*** MATERIAL PROVIDED

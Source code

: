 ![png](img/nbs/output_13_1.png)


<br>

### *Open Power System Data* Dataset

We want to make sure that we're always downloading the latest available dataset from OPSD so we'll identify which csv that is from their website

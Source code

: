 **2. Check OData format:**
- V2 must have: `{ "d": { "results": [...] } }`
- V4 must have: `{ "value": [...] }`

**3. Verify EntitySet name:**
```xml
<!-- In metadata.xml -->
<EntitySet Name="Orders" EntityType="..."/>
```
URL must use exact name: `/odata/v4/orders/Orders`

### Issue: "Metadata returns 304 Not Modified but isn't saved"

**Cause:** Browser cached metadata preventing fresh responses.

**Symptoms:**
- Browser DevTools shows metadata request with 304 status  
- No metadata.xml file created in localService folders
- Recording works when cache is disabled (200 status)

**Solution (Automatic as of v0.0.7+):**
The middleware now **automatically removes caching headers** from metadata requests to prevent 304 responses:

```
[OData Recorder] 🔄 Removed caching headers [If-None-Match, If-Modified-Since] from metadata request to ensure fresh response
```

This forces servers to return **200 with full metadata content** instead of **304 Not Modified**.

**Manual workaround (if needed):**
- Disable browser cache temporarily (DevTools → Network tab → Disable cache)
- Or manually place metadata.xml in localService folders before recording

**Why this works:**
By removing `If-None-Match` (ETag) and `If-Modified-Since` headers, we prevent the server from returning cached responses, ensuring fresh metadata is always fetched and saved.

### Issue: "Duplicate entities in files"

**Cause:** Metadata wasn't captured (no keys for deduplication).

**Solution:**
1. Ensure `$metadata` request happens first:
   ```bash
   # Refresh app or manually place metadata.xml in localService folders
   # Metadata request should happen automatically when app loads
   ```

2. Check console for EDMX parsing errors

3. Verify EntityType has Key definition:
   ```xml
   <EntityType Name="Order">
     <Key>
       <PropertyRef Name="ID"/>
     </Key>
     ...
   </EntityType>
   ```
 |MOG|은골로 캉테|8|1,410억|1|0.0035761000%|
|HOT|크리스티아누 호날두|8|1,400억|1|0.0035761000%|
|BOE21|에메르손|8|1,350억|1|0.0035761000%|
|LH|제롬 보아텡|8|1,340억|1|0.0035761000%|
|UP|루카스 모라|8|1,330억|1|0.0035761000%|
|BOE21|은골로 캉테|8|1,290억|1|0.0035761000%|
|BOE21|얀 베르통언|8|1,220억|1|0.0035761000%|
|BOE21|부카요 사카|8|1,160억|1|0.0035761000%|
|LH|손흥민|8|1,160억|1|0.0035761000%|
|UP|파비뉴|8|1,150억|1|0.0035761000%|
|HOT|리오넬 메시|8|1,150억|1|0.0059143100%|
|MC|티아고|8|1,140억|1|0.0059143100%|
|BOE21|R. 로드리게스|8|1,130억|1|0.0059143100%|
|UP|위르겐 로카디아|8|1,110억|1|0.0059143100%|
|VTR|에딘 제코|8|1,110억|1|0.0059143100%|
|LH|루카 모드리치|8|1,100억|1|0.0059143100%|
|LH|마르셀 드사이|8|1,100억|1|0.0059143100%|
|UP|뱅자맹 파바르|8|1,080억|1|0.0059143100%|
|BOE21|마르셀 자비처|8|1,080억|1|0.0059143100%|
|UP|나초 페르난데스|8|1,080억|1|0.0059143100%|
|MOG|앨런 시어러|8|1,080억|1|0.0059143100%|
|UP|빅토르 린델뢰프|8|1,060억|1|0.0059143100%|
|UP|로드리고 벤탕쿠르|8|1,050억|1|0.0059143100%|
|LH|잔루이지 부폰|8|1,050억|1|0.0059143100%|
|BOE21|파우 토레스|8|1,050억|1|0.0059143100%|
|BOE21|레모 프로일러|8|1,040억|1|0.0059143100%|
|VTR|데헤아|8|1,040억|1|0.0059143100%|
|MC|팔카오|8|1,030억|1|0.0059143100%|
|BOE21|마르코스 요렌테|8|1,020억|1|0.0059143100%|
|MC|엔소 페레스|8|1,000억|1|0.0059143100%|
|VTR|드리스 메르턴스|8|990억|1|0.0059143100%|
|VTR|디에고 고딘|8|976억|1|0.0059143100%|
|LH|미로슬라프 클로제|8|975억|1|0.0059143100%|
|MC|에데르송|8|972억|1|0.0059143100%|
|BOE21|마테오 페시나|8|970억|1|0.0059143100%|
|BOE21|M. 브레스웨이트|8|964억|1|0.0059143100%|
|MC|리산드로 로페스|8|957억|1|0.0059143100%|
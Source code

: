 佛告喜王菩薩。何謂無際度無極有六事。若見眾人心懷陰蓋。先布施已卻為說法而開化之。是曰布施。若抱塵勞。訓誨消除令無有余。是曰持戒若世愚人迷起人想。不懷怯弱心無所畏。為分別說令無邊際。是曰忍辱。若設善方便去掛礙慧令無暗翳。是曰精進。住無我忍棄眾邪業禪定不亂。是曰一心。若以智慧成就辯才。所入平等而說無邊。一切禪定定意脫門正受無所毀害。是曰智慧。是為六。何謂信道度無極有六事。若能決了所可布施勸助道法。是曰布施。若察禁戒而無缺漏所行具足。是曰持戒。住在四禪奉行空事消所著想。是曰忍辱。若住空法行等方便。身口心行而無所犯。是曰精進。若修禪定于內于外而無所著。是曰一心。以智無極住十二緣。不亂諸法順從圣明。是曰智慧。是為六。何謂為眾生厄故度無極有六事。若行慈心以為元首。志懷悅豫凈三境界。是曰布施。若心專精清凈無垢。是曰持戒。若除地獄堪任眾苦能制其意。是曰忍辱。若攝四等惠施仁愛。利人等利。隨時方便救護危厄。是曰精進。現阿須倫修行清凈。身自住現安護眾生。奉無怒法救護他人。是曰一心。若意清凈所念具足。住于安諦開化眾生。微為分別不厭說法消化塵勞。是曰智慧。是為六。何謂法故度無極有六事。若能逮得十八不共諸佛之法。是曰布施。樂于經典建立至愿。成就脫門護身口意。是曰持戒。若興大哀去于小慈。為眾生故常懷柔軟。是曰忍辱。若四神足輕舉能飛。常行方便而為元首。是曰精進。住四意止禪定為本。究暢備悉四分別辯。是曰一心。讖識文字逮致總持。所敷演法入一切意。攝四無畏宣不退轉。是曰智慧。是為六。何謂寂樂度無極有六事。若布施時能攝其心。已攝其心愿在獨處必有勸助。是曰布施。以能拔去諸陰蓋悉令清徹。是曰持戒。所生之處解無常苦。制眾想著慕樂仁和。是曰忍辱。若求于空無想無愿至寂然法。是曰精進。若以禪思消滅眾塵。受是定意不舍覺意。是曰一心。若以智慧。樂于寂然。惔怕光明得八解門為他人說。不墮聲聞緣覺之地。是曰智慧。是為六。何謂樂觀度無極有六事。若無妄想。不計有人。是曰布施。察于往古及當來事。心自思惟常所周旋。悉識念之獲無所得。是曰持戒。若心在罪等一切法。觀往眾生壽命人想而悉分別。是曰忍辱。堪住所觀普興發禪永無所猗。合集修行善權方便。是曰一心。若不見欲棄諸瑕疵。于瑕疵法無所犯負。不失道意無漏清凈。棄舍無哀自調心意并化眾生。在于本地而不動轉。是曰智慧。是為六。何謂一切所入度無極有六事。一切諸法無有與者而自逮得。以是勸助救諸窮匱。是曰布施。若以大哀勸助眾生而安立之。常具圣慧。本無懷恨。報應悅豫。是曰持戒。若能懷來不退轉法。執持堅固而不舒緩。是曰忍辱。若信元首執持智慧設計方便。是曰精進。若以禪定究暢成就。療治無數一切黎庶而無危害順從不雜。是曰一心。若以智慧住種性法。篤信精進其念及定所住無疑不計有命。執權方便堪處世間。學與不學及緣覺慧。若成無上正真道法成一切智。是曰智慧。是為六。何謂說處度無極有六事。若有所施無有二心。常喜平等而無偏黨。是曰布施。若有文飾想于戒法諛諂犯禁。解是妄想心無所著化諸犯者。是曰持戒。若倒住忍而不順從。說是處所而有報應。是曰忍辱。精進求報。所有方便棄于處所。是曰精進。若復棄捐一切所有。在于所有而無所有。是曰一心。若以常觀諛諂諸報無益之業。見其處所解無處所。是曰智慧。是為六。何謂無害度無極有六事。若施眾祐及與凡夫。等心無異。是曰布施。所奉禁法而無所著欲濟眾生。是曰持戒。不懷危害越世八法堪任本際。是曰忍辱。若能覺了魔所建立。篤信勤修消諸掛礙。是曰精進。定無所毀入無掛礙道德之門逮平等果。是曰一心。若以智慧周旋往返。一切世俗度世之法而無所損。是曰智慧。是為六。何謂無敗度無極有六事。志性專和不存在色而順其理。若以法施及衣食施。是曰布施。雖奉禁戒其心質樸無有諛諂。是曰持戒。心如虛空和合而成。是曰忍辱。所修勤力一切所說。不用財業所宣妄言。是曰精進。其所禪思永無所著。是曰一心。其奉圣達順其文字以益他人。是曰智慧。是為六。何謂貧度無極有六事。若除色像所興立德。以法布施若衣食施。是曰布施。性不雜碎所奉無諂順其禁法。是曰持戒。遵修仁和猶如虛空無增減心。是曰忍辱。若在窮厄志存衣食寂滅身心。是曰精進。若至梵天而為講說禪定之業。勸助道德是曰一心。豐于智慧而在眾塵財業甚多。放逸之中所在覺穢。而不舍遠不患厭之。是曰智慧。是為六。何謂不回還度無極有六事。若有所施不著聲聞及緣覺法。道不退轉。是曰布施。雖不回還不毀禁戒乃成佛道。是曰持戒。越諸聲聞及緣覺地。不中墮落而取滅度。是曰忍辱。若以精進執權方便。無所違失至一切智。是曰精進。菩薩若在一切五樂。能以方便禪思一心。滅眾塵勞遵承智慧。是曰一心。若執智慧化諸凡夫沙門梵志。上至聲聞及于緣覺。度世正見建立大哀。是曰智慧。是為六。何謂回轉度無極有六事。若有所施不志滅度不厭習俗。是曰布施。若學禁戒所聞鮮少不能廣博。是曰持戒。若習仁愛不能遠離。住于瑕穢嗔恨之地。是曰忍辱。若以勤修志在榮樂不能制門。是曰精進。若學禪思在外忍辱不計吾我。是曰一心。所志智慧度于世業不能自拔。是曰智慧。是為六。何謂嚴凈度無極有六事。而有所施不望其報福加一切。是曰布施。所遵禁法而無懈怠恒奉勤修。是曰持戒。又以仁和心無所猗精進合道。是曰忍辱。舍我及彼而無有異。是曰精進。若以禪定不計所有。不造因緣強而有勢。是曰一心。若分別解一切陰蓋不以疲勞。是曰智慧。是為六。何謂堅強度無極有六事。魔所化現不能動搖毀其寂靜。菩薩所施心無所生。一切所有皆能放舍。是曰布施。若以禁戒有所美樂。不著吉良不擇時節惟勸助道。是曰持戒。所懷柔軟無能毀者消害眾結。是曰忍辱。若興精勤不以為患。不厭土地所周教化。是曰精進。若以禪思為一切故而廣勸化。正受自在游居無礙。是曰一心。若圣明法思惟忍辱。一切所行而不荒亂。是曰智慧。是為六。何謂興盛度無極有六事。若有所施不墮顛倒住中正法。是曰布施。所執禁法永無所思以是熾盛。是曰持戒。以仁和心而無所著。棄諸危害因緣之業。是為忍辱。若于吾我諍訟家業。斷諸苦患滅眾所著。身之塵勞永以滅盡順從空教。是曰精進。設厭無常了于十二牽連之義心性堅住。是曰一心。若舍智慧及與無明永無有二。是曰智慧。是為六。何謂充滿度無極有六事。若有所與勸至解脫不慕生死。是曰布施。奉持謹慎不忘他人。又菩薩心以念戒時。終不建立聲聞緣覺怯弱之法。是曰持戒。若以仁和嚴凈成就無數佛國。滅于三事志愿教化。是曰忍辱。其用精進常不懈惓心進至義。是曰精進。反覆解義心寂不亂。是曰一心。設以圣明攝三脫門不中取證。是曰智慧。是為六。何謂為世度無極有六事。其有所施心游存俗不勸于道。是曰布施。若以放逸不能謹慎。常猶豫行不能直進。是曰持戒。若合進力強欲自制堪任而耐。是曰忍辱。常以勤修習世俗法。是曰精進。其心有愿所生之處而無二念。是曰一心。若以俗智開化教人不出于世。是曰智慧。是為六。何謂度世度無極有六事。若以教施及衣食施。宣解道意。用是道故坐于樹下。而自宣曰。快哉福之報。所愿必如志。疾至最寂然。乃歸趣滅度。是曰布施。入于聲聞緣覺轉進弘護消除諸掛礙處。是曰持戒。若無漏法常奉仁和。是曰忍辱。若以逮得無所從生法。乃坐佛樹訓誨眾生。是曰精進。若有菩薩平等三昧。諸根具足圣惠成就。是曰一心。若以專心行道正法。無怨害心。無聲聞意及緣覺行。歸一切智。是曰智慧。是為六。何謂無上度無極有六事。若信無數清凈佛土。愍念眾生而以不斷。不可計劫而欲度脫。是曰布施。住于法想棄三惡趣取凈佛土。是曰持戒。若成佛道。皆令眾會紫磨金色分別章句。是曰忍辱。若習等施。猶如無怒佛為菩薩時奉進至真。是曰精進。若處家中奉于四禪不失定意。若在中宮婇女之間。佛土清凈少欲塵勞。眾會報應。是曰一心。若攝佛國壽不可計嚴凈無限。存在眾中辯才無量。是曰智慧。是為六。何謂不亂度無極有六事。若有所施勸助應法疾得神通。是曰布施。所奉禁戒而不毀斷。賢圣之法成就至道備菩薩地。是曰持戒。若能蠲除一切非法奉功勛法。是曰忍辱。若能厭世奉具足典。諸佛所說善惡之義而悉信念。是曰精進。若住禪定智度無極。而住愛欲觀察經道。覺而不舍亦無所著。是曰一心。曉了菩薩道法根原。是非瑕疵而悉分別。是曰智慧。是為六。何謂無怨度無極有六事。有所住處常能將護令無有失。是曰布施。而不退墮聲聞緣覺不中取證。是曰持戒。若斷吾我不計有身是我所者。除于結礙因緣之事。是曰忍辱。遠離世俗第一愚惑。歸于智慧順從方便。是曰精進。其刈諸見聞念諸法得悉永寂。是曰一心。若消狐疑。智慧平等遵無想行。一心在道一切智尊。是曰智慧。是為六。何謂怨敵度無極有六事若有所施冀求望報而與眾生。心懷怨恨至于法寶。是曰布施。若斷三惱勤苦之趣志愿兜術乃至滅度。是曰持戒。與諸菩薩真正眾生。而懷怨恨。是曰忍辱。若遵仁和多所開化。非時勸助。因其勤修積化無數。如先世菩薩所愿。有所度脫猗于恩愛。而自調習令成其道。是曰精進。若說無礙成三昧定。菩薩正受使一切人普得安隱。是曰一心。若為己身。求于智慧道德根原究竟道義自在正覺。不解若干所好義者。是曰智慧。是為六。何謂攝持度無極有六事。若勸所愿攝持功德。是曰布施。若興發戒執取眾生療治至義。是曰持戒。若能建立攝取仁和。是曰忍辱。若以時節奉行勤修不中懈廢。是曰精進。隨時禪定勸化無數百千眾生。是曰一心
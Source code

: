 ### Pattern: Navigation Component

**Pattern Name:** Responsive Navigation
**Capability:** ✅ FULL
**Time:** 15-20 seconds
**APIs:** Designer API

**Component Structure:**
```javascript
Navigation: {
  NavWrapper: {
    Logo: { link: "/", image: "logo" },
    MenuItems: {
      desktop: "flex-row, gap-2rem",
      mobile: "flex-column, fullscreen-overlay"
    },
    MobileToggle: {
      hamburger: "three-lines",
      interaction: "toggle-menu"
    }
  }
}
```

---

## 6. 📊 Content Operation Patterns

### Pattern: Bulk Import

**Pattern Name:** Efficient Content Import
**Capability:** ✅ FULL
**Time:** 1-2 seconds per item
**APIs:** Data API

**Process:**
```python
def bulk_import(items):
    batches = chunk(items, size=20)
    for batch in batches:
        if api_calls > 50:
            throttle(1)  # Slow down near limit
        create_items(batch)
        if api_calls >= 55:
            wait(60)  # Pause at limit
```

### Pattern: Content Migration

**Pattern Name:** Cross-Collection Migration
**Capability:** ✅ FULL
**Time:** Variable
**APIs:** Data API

******

▶ **WHAT IS BEING ASKED**
For the listing above, work out how many lines contain the string "saved" and return only that figure.

▶ **ANSWER AREA**
2